[WHAT YOU NEED TO DO] Using the entries below, copy out all lines where "doctrina" is found.

[DATA SHOWN]

------

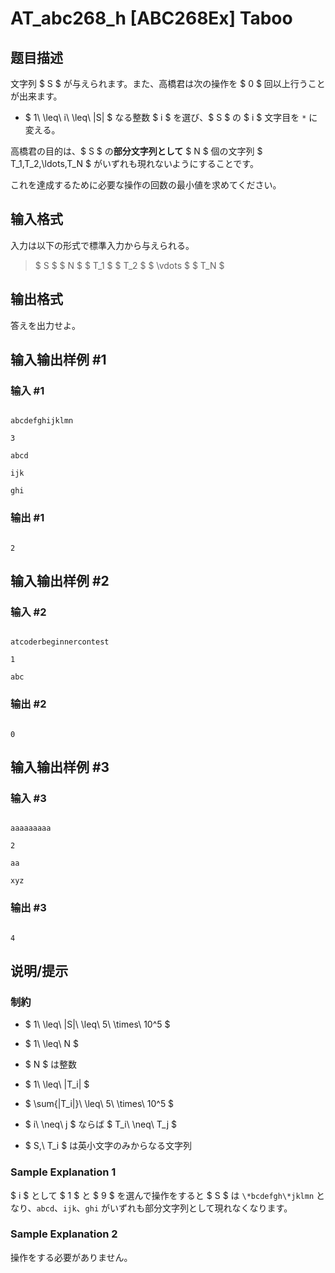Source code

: # AT_abc268_h [ABC268Ex] Taboo

## 题目描述

[problemUrl]: https://atcoder.jp/contests/abc268/tasks/abc268_h

文字列 $ S $ が与えられます。また、高橋君は次の操作を $ 0 $ 回以上行うことが出来ます。

- $ 1\ \leq\ i\ \leq\ |S| $ なる整数 $ i $ を選び、$ S $ の $ i $ 文字目を `*` に変える。

高橋君の目的は、$ S $ の**部分文字列として** $ N $ 個の文字列 $ T_1,T_2,\ldots,T_N $ がいずれも現れないようにすることです。  
 これを達成するために必要な操作の回数の最小値を求めてください。

## 输入格式

入力は以下の形式で標準入力から与えられる。

> $ S $ $ N $ $ T_1 $ $ T_2 $ $ \vdots $ $ T_N $

## 输出格式

答えを出力せよ。

## 输入输出样例 #1

### 输入 #1

```
abcdefghijklmn
3
abcd
ijk
ghi
```

### 输出 #1

```
2
```

## 输入输出样例 #2

### 输入 #2

```
atcoderbeginnercontest
1
abc
```

### 输出 #2

```
0
```

## 输入输出样例 #3

### 输入 #3

```
aaaaaaaaa
2
aa
xyz
```

### 输出 #3

```
4
```

## 说明/提示

### 制約

- $ 1\ \leq\ |S|\ \leq\ 5\ \times\ 10^5 $
- $ 1\ \leq\ N $
- $ N $ は整数
- $ 1\ \leq\ |T_i| $
- $ \sum{|T_i|}\ \leq\ 5\ \times\ 10^5 $
- $ i\ \neq\ j $ ならば $ T_i\ \neq\ T_j $
- $ S,\ T_i $ は英小文字のみからなる文字列

### Sample Explanation 1

$ i $ として $ 1 $ と $ 9 $ を選んで操作をすると $ S $ は `\*bcdefgh\*jklmn` となり、`abcd`、`ijk`、`ghi` がいずれも部分文字列として現れなくなります。

### Sample Explanation 2

操作をする必要がありません。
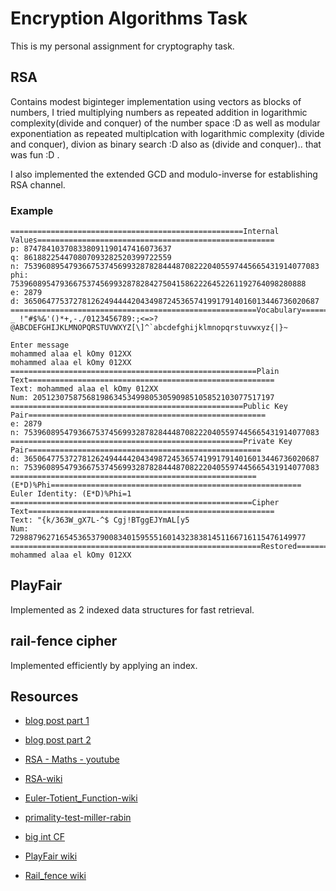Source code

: # Encryption Algorithms Task

This is my personal assignment for cryptography task.

## RSA

Contains modest biginteger implementation using vectors as blocks of numbers, I tried multiplying numbers as repeated addition in logarithmic complexity(divide and conquer) of the number space :D 
as well as modular exponentiation as repeated multiplcation with logarithmic complexity (divide and conquer), divion as binary search :D also as (divide and conquer).. that was fun :D .

I also implemented the extended GCD and modulo-inverse for establishing RSA channel.
### Example
```
====================================================Internal Values=====================================================
p: 874784103708338091190147416073637
q: 861882254470807093282520399722559
n: 753960895479366753745699328782844487082220405597445665431914077083
phi: 753960895479366753745699328782842750415862226452261192764098280888
e: 2879
d: 365064775372781262494444204349872453657419917914016013446736020687
=======================================================Vocabulary=======================================================
_ !"#$%&'()*+,-./0123456789:;<=>?@ABCDEFGHIJKLMNOPQRSTUVWXYZ[\]^`abcdefghijklmnopqrstuvwxyz{|}~

Enter message
mohammed alaa el kOmy 012XX
mohammed alaa el kOmy 012XX
=======================================================Plain Text=======================================================
Text: mohammed alaa el kOmy 012XX
Num: 205123075875681986345349980530590985105852103077517197
====================================================Public Key Pair=====================================================
e: 2879
n: 753960895479366753745699328782844487082220405597445665431914077083
====================================================Private Key Pair====================================================
d: 365064775372781262494444204349872453657419917914016013446736020687
n: 753960895479366753745699328782844487082220405597445665431914077083
=======================================================(E*D)%Phi========================================================
Euler Identity: (E*D)%Phi=1
======================================================Cipher Text=======================================================
Text: "{k/363W_gX7L-^$ Cgj!BTggEJYmAL[y5
Num: 729887962716545365379008340159555160143238381451166716115476149977
========================================================Restored========================================================
mohammed alaa el kOmy 012XX
```
## PlayFair

Implemented as 2 indexed data structures for fast retrieval.

## rail-fence cipher 
Implemented efficiently by applying an index.

## Resources

* [blog post part 1](http://doctrina.org/How-RSA-Works-With-Examples.html)
* [blog post part 2](http://doctrina.org/Why-RSA-Works-Three-Fundamental-Questions-Answered.html)
* [RSA - Maths - youtube](https://www.youtube.com/watch?v=EOhLZRwxaVo)
* [RSA-wiki](https://en.wikipedia.org/wiki/RSA_(cryptosystem))
* [Euler-Totient_Function-wiki](https://en.wikipedia.org/wiki/Euler%27s_totient_function)
* [primality-test-miller-rabin](https://www.geeksforgeeks.org/primality-test-set-3-miller-rabin/)
* [big int CF](https://gist.github.com/ar-pa/957297fb3f88996ead11)
* [PlayFair wiki](https://en.wikipedia.org/wiki/Playfair_cipher)

* [Rail_fence wiki](https://en.wikipedia.org/wiki/Rail_fence_cipher)

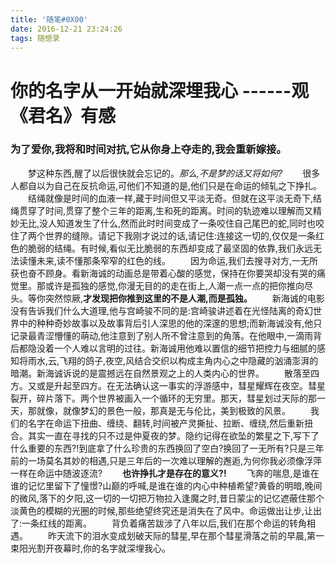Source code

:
 ```yaml
---
title: '随笔#0X00'
date: 2016-12-21 23:24:26
tags: 随想录
---
```


<!-- ![](http://p0d8bd6j2.bkt.clouddn.com/17-12-3/2863966.jpg) -->

# 你的名字从一开始就深埋我心   ------观《君名》有感

### 为了爱你,我将和时间对抗,它从你身上夺走的,我会重新嫁接。

&emsp;&emsp;梦这种东西,醒了以后很快就会忘记的。*那么,不是梦的话又将如何?*
&emsp;&emsp;很多人都自以为自己在反抗命运,可他们不知道的是,他们只是在命运的倾轧之下挣扎。<!-- more -->
&emsp;&emsp;结绳就像是时间的血液一样,藏于时间但又平淡无奇。但就在这平淡无奇下,结绳贯穿了时间,贯穿了整个三年的距离,生和死的距离。时间的轨迹难以理解而又精妙无比,没人知道发生了什么,然而此时时间变成了一条咬住自己尾巴的蛇,同时也咬住了两个世界的缝隙。请记下我刚才说过的话,请记住:连接这一切的,仅仅是一条红色的脆弱的结绳。有时候,看似无比脆弱的东西却变成了最坚固的依靠,我们永远无法读懂未来,读不懂那条窄窄的红色的线。
&emsp;&emsp;因为命运,我们去搜寻对方,一无所获也奋不顾身。看新海诚的动画总是带着心酸的感觉，保持在你要哭却没有哭的痛觉里。那或许是孤独的感觉,你漫无目的的走在街上,人潮一点一点的把你推向尽头。等你突然惊厥,**才发现把你推到这里的不是人潮,而是孤独。**
&emsp;&emsp;新海诚的电影没有告诉我们什么大道理,他与宫崎骏不同的是:宫崎骏讲述着在光怪陆离的奇幻世界中的种种奇妙故事以及故事背后引人深思的他的深邃的思想;而新海诚没有,他只记录最青涩懵懂的萌动,他注意到了别人所不曾注意到的角落。在他眼中,一滴雨背后都隐没着一个人难以言明的过往。新海诚用他难以置信的细节把控力与细腻的感知将雨水,云,飞翔的鸽子,夜空,风结合交织以构成主角内心之中隐藏的汹涌澎湃的暗潮。新海诚诉说的是震撼远在自然景观之上的人类内心的世界。
&emsp;&emsp;散落至四方。又或是升起至四方。在无法确认这一事实的浮游感中，彗星耀辉在夜空。彗星裂开，碎片落下。两个世界被画入一个循环的无穷里。那天，彗星划过天际的那一天，那就像，就像梦幻的景色一般，那真是无与伦比，美到极致的风景。
&emsp;&emsp;我们的名字在命运下扭曲、缠绕、翻转,时间被产灵撕扯、拉断、缠绕,然后重新扭合。其实一直在寻找的只不过是仲夏夜的梦。隐约记得在欲坠的繁星之下,写下了什么重要的东西?!到底拿了什么珍贵的东西换回了空白?换回了一无所有?只是三年前的一场莫名其妙的相遇,只是三年后的一次难以理解的邂逅,为何你我必须像浮萍一样在命运中随波逐流?
&emsp;&emsp;**也许挣扎才是存在的意义?!**
&emsp;&emsp;飞奔的喘息,是谁在谁的记忆里留下了憧憬?山巅的呼喊,是谁在谁的内心中种植希望?黄昏的明暗,晚间的微风,落下的夕阳,这一切的一切把万物拉入逢魔之时,昔日蒙尘的记忆遮蔽住那个淡黄色的模糊的光圈的时候,那些绝望终究还是消失在了风中。命运做出让步,让出了:一条红线的距离。
&emsp;&emsp;背负着痛苦跋涉了八年以后,我们在那个命运的转角相遇。
&emsp;&emsp;昨天流下的泪水变成划破天际的彗星,早在那个彗星滑落之前的早晨,第一束阳光割开夜幕时,你的名字就深埋我心。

------

[RESPONSE TO THE TASK]
* [blog post part 1](http://doctrina.org/How-RSA-Works-With-Examples.html)
* [blog post part 2](http://doctrina.org/Why-RSA-Works-Three-Fundamental-Questions-Answered.html)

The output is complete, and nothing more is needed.